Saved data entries

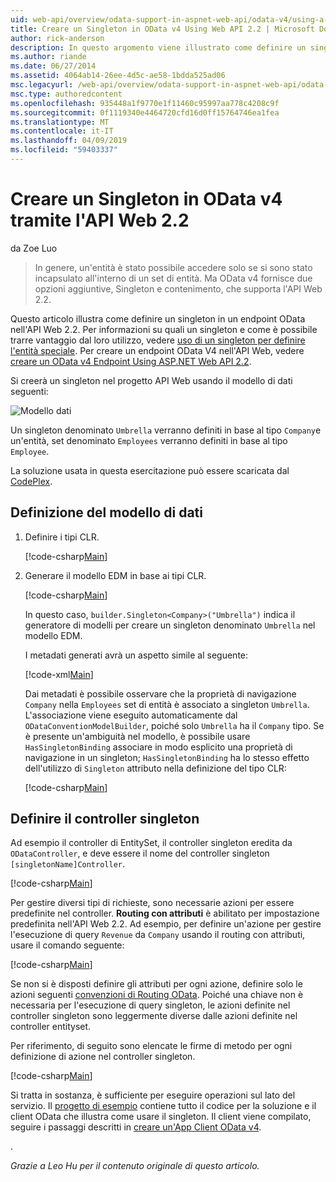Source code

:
 ```yaml
---
uid: web-api/overview/odata-support-in-aspnet-web-api/odata-v4/using-a-singleton-in-an-odata-endpoint-in-web-api-22
title: Creare un Singleton in OData v4 Using Web API 2.2 | Microsoft Docs
author: rick-anderson
description: In questo argomento viene illustrato come definire un singleton in un endpoint OData nell'API Web 2.2.
ms.author: riande
ms.date: 06/27/2014
ms.assetid: 4064ab14-26ee-4d5c-ae58-1bdda525ad06
msc.legacyurl: /web-api/overview/odata-support-in-aspnet-web-api/odata-v4/using-a-singleton-in-an-odata-endpoint-in-web-api-22
msc.type: authoredcontent
ms.openlocfilehash: 935448a1f9770e1f11460c95997aa778c4208c9f
ms.sourcegitcommit: 0f1119340e4464720cfd16d0ff15764746ea1fea
ms.translationtype: MT
ms.contentlocale: it-IT
ms.lasthandoff: 04/09/2019
ms.locfileid: "59403337"
---
```

# <a name="create-a-singleton-in-odata-v4-using-web-api-22"></a>Creare un Singleton in OData v4 tramite l'API Web 2.2

da Zoe Luo

> In genere, un'entità è stato possibile accedere solo se si sono stato incapsulato all'interno di un set di entità. Ma OData v4 fornisce due opzioni aggiuntive, Singleton e contenimento, che supporta l'API Web 2.2.


Questo articolo illustra come definire un singleton in un endpoint OData nell'API Web 2.2. Per informazioni su quali un singleton e come è possibile trarre vantaggio dal loro utilizzo, vedere [uso di un singleton per definire l'entità speciale](https://blogs.msdn.com/b/odatateam/archive/2014/03/05/use-singleton-to-define-your-special-entity.aspx). Per creare un endpoint OData V4 nell'API Web, vedere [creare un OData v4 Endpoint Using ASP.NET Web API 2.2](create-an-odata-v4-endpoint.md). 

Si creerà un singleton nel progetto API Web usando il modello di dati seguenti:

![Modello dati](using-a-singleton-in-an-odata-endpoint-in-web-api-22/_static/image1.png)

Un singleton denominato `Umbrella` verranno definiti in base al tipo `Company`e un'entità, set denominato `Employees` verranno definiti in base al tipo `Employee`.

La soluzione usata in questa esercitazione può essere scaricata dal [CodePlex](http://aspnet.codeplex.com/sourcecontrol/latest#Samples/WebApi/OData/v4/ODataSingletonSample/).

## <a name="define-the-data-model"></a>Definizione del modello di dati

1. Definire i tipi CLR.

    [!code-csharp[Main](using-a-singleton-in-an-odata-endpoint-in-web-api-22/samples/sample1.cs)]
2. Generare il modello EDM in base ai tipi CLR.

    [!code-csharp[Main](using-a-singleton-in-an-odata-endpoint-in-web-api-22/samples/sample2.cs)]

    In questo caso, `builder.Singleton<Company>("Umbrella")` indica il generatore di modelli per creare un singleton denominato `Umbrella` nel modello EDM.

    I metadati generati avrà un aspetto simile al seguente:

    [!code-xml[Main](using-a-singleton-in-an-odata-endpoint-in-web-api-22/samples/sample3.xml)]

    Dai metadati è possibile osservare che la proprietà di navigazione `Company` nella `Employees` set di entità è associato a singleton `Umbrella`. L'associazione viene eseguito automaticamente dal `ODataConventionModelBuilder`, poiché solo `Umbrella` ha il `Company` tipo. Se è presente un'ambiguità nel modello, è possibile usare `HasSingletonBinding` associare in modo esplicito una proprietà di navigazione in un singleton; `HasSingletonBinding` ha lo stesso effetto dell'utilizzo di `Singleton` attributo nella definizione del tipo CLR:

    [!code-csharp[Main](using-a-singleton-in-an-odata-endpoint-in-web-api-22/samples/sample4.cs)]

## <a name="define-the-singleton-controller"></a>Definire il controller singleton

Ad esempio il controller di EntitySet, il controller singleton eredita da `ODataController`, e deve essere il nome del controller singleton `[singletonName]Controller`.

[!code-csharp[Main](using-a-singleton-in-an-odata-endpoint-in-web-api-22/samples/sample5.cs)]

Per gestire diversi tipi di richieste, sono necessarie azioni per essere predefinite nel controller. **Routing con attributi** è abilitato per impostazione predefinita nell'API Web 2.2. Ad esempio, per definire un'azione per gestire l'esecuzione di query `Revenue` da `Company` usando il routing con attributi, usare il comando seguente:

[!code-csharp[Main](using-a-singleton-in-an-odata-endpoint-in-web-api-22/samples/sample6.cs)]

Se non si è disposti definire gli attributi per ogni azione, definire solo le azioni seguenti [convenzioni di Routing OData](../odata-routing-conventions.md). Poiché una chiave non è necessaria per l'esecuzione di query singleton, le azioni definite nel controller singleton sono leggermente diverse dalle azioni definite nel controller entityset.

Per riferimento, di seguito sono elencate le firme di metodo per ogni definizione di azione nel controller singleton.

[!code-csharp[Main](using-a-singleton-in-an-odata-endpoint-in-web-api-22/samples/sample7.cs)]

Si tratta in sostanza, è sufficiente per eseguire operazioni sul lato del servizio. Il [progetto di esempio](http://aspnet.codeplex.com/sourcecontrol/latest#Samples/WebApi/OData/v4/ODataSingletonSample/) contiene tutto il codice per la soluzione e il client OData che illustra come usare il singleton. Il client viene compilato, seguire i passaggi descritti in [creare un'App Client OData v4](create-an-odata-v4-client-app.md).

. 

*Grazie a Leo Hu per il contenuto originale di questo articolo.*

EXERCISE DESCRIPTION: Could you print all the entries exactly as they stand, with the pictures left out?

WORKED SOLUTION:
Source code

:
 ```yaml
---
uid: web-api/overview/odata-support-in-aspnet-web-api/odata-v4/using-a-singleton-in-an-odata-endpoint-in-web-api-22
title: Creare un Singleton in OData v4 Using Web API 2.2 | Microsoft Docs
author: rick-anderson
description: In questo argomento viene illustrato come definire un singleton in un endpoint OData nell'API Web 2.2.
ms.author: riande
ms.date: 06/27/2014
ms.assetid: 4064ab14-26ee-4d5c-ae58-1bdda525ad06
msc.legacyurl: /web-api/overview/odata-support-in-aspnet-web-api/odata-v4/using-a-singleton-in-an-odata-endpoint-in-web-api-22
msc.type: authoredcontent
ms.openlocfilehash: 935448a1f9770e1f11460c95997aa778c4208c9f
ms.sourcegitcommit: 0f1119340e4464720cfd16d0ff15764746ea1fea
ms.translationtype: MT
ms.contentlocale: it-IT
ms.lasthandoff: 04/09/2019
ms.locfileid: "59403337"
---
```

# <a name="create-a-singleton-in-odata-v4-using-web-api-22"></a>Creare un Singleton in OData v4 tramite l'API Web 2.2

da Zoe Luo

> In genere, un'entità è stato possibile accedere solo se si sono stato incapsulato all'interno di un set di entità. Ma OData v4 fornisce due opzioni aggiuntive, Singleton e contenimento, che supporta l'API Web 2.2.


Questo articolo illustra come definire un singleton in un endpoint OData nell'API Web 2.2. Per informazioni su quali un singleton e come è possibile trarre vantaggio dal loro utilizzo, vedere [uso di un singleton per definire l'entità speciale](https://blogs.msdn.com/b/odatateam/archive/2014/03/05/use-singleton-to-define-your-special-entity.aspx). Per creare un endpoint OData V4 nell'API Web, vedere [creare un OData v4 Endpoint Using ASP.NET Web API 2.2](create-an-odata-v4-endpoint.md). 

Si creerà un singleton nel progetto API Web usando il modello di dati seguenti:

![Modello dati](using-a-singleton-in-an-odata-endpoint-in-web-api-22/_static/image1.png)

Un singleton denominato `Umbrella` verranno definiti in base al tipo `Company`e un'entità, set denominato `Employees` verranno definiti in base al tipo `Employee`.

La soluzione usata in questa esercitazione può essere scaricata dal [CodePlex](http://aspnet.codeplex.com/sourcecontrol/latest#Samples/WebApi/OData/v4/ODataSingletonSample/).

## <a name="define-the-data-model"></a>Definizione del modello di dati

1. Definire i tipi CLR.

    [!code-csharp[Main](using-a-singleton-in-an-odata-endpoint-in-web-api-22/samples/sample1.cs)]
2. Generare il modello EDM in base ai tipi CLR.

    [!code-csharp[Main](using-a-singleton-in-an-odata-endpoint-in-web-api-22/samples/sample2.cs)]

    In questo caso, `builder.Singleton<Company>("Umbrella")` indica il generatore di modelli per creare un singleton denominato `Umbrella` nel modello EDM.

    I metadati generati avrà un aspetto simile al seguente:

    [!code-xml[Main](using-a-singleton-in-an-odata-endpoint-in-web-api-22/samples/sample3.xml)]

    Dai metadati è possibile osservare che la proprietà di navigazione `Company` nella `Employees` set di entità è associato a singleton `Umbrella`. L'associazione viene eseguito automaticamente dal `ODataConventionModelBuilder`, poiché solo `Umbrella` ha il `Company` tipo. Se è presente un'ambiguità nel modello, è possibile usare `HasSingletonBinding` associare in modo esplicito una proprietà di navigazione in un singleton; `HasSingletonBinding` ha lo stesso effetto dell'utilizzo di `Singleton` attributo nella definizione del tipo CLR:

    [!code-csharp[Main](using-a-singleton-in-an-odata-endpoint-in-web-api-22/samples/sample4.cs)]

## <a name="define-the-singleton-controller"></a>Definire il controller singleton

Ad esempio il controller di EntitySet, il controller singleton eredita da `ODataController`, e deve essere il nome del controller singleton `[singletonName]Controller`.

[!code-csharp[Main](using-a-singleton-in-an-odata-endpoint-in-web-api-22/samples/sample5.cs)]

Per gestire diversi tipi di richieste, sono necessarie azioni per essere predefinite nel controller. **Routing con attributi** è abilitato per impostazione predefinita nell'API Web 2.2. Ad esempio, per definire un'azione per gestire l'esecuzione di query `Revenue` da `Company` usando il routing con attributi, usare il comando seguente:

[!code-csharp[Main](using-a-singleton-in-an-odata-endpoint-in-web-api-22/samples/sample6.cs)]

Se non si è disposti definire gli attributi per ogni azione, definire solo le azioni seguenti [convenzioni di Routing OData](../odata-routing-conventions.md). Poiché una chiave non è necessaria per l'esecuzione di query singleton, le azioni definite nel controller singleton sono leggermente diverse dalle azioni definite nel controller entityset.

Per riferimento, di seguito sono elencate le firme di metodo per ogni definizione di azione nel controller singleton.

[!code-csharp[Main](using-a-singleton-in-an-odata-endpoint-in-web-api-22/samples/sample7.cs)]

Si tratta in sostanza, è sufficiente per eseguire operazioni sul lato del servizio. Il [progetto di esempio](http://aspnet.codeplex.com/sourcecontrol/latest#Samples/WebApi/OData/v4/ODataSingletonSample/) contiene tutto il codice per la soluzione e il client OData che illustra come usare il singleton. Il client viene compilato, seguire i passaggi descritti in [creare un'App Client OData v4](create-an-odata-v4-client-app.md).

. 

*Grazie a Leo Hu per il contenuto originale di questo articolo.*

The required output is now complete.